**Task requirements**
The first line of the data below and every line after it, through the one with "#### **First Step: Learning the Basics**", must be transcribed without change.

[Source texts of formatted documents]

+++

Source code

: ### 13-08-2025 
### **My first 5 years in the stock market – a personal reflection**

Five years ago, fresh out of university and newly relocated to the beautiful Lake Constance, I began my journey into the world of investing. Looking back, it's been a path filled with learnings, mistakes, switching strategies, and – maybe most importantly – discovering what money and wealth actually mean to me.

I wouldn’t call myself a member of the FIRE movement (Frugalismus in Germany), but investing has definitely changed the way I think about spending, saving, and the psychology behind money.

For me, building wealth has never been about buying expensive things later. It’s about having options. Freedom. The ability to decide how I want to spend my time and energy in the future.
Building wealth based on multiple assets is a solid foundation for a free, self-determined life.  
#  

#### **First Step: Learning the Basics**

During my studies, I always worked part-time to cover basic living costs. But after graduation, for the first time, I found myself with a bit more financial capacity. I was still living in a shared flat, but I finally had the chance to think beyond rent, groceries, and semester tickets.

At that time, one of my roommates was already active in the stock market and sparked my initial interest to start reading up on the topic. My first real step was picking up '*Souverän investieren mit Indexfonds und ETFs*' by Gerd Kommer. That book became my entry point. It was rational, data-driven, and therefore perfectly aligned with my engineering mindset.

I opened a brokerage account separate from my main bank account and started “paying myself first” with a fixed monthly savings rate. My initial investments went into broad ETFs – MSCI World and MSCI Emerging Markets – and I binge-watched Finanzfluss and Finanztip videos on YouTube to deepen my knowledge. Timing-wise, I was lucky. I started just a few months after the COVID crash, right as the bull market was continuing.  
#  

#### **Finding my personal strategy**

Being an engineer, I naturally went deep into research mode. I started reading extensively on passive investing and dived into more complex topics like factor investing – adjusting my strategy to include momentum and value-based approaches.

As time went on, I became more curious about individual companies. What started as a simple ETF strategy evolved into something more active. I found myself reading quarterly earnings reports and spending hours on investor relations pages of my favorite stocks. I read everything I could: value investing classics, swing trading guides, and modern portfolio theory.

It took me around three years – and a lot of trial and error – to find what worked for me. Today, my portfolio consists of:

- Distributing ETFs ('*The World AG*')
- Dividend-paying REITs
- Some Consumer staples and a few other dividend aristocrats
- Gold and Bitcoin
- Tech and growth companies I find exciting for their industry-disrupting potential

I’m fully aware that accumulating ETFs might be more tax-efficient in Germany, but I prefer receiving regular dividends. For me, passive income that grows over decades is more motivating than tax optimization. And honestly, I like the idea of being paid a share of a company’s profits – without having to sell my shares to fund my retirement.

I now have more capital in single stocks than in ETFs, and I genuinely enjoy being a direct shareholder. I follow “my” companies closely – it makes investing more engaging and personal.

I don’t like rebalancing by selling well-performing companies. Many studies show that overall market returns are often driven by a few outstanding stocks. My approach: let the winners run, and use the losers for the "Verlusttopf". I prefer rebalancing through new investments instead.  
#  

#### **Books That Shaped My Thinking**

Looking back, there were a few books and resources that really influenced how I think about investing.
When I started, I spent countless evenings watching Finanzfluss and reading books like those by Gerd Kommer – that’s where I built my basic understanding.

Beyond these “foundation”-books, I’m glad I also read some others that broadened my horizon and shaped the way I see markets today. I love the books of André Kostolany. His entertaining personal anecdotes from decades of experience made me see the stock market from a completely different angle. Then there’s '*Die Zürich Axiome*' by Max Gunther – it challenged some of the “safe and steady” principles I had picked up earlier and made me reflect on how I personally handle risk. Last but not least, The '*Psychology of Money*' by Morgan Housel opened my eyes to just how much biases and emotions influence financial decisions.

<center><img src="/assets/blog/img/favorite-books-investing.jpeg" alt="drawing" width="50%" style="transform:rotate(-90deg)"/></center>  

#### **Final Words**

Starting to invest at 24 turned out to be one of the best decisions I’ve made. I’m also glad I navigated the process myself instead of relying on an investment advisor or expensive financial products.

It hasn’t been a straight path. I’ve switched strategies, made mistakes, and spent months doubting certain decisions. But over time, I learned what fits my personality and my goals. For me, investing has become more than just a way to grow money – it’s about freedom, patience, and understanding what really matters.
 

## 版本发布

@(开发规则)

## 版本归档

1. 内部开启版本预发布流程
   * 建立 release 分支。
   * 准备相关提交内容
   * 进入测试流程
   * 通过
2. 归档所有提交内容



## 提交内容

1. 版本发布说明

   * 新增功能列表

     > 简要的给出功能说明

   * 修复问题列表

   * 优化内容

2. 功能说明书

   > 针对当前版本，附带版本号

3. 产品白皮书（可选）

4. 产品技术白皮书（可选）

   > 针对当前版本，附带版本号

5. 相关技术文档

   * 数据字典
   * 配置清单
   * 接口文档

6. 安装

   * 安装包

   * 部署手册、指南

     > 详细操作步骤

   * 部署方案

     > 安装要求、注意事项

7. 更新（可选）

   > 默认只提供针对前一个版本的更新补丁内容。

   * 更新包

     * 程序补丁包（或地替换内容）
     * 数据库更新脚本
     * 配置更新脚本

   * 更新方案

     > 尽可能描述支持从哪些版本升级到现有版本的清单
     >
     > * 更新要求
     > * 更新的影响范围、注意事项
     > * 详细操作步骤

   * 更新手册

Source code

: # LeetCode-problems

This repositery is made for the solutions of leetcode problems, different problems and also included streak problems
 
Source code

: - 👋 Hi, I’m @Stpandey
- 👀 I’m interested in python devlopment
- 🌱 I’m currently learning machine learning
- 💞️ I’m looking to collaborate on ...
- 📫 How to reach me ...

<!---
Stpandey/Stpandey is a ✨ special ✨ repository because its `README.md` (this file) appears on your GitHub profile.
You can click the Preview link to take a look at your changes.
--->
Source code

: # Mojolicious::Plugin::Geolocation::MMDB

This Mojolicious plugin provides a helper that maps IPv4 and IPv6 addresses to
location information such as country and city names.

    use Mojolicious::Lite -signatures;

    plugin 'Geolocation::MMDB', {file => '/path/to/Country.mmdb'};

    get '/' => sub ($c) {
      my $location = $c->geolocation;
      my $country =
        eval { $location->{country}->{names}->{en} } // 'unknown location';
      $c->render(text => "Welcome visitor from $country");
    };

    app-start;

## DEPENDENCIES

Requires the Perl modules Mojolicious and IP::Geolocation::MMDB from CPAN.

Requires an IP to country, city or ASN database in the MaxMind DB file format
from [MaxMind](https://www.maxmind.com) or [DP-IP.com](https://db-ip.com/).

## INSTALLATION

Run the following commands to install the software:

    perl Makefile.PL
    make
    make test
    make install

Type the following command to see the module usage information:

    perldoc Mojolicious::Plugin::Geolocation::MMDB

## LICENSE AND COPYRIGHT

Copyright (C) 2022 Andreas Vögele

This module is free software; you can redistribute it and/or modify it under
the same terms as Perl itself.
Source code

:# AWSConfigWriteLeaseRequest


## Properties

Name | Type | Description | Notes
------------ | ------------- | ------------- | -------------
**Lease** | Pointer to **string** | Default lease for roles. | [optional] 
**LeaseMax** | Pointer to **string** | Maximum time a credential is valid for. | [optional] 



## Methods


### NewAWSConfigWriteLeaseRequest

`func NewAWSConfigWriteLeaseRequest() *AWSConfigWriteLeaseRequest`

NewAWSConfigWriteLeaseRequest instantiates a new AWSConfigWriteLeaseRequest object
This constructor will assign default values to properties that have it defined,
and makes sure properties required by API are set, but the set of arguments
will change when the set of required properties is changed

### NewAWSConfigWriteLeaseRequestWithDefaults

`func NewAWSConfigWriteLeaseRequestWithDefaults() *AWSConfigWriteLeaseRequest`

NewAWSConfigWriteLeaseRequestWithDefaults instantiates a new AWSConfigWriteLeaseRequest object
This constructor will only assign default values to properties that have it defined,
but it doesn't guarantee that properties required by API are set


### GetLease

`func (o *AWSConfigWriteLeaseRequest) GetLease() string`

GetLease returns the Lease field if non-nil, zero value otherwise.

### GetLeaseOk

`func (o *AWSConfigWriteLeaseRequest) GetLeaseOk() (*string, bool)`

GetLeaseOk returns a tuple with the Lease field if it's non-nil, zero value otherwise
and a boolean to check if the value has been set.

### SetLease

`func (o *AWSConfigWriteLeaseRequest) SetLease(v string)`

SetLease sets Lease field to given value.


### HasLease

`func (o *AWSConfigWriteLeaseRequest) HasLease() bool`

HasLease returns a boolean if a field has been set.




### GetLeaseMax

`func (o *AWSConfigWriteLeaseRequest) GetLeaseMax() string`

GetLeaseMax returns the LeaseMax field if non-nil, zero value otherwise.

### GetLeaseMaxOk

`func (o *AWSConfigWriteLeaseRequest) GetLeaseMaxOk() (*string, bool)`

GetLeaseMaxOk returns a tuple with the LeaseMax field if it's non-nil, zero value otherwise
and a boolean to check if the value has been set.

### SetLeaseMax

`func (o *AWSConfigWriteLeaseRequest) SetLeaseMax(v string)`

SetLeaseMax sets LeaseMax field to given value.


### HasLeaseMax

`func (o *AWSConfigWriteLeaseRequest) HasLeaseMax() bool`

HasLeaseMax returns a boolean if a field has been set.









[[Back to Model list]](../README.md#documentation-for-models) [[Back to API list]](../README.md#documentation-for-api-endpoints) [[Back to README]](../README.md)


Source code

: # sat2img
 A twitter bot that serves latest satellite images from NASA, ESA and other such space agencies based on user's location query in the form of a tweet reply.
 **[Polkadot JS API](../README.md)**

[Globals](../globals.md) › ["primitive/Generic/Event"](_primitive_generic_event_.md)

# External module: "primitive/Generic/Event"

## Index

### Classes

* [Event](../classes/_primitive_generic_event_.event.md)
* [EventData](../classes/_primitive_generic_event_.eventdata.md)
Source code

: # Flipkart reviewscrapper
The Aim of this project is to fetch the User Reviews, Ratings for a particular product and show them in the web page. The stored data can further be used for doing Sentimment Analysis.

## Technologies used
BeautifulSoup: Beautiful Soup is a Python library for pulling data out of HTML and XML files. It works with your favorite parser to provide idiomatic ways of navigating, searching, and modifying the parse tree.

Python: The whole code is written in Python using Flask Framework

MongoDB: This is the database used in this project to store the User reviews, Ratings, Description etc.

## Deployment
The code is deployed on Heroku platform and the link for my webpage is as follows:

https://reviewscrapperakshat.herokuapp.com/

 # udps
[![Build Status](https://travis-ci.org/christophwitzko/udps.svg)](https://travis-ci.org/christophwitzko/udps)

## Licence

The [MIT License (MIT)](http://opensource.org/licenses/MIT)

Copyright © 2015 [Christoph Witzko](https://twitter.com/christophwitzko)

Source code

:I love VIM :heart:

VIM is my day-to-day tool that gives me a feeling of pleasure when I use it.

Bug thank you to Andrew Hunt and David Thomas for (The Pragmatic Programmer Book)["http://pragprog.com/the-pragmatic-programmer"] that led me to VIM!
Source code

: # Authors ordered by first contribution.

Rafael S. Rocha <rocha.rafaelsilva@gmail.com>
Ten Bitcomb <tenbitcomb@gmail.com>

+++

**Answer to this exercise**
Source code

: ### 13-08-2025 
### **My first 5 years in the stock market – a personal reflection**

Five years ago, fresh out of university and newly relocated to the beautiful Lake Constance, I began my journey into the world of investing. Looking back, it's been a path filled with learnings, mistakes, switching strategies, and – maybe most importantly – discovering what money and wealth actually mean to me.

I wouldn’t call myself a member of the FIRE movement (Frugalismus in Germany), but investing has definitely changed the way I think about spending, saving, and the psychology behind money.

For me, building wealth has never been about buying expensive things later. It’s about having options. Freedom. The ability to decide how I want to spend my time and energy in the future.
Building wealth based on multiple assets is a solid foundation for a free, self-determined life.  
#  

#### **First Step: Learning the Basics**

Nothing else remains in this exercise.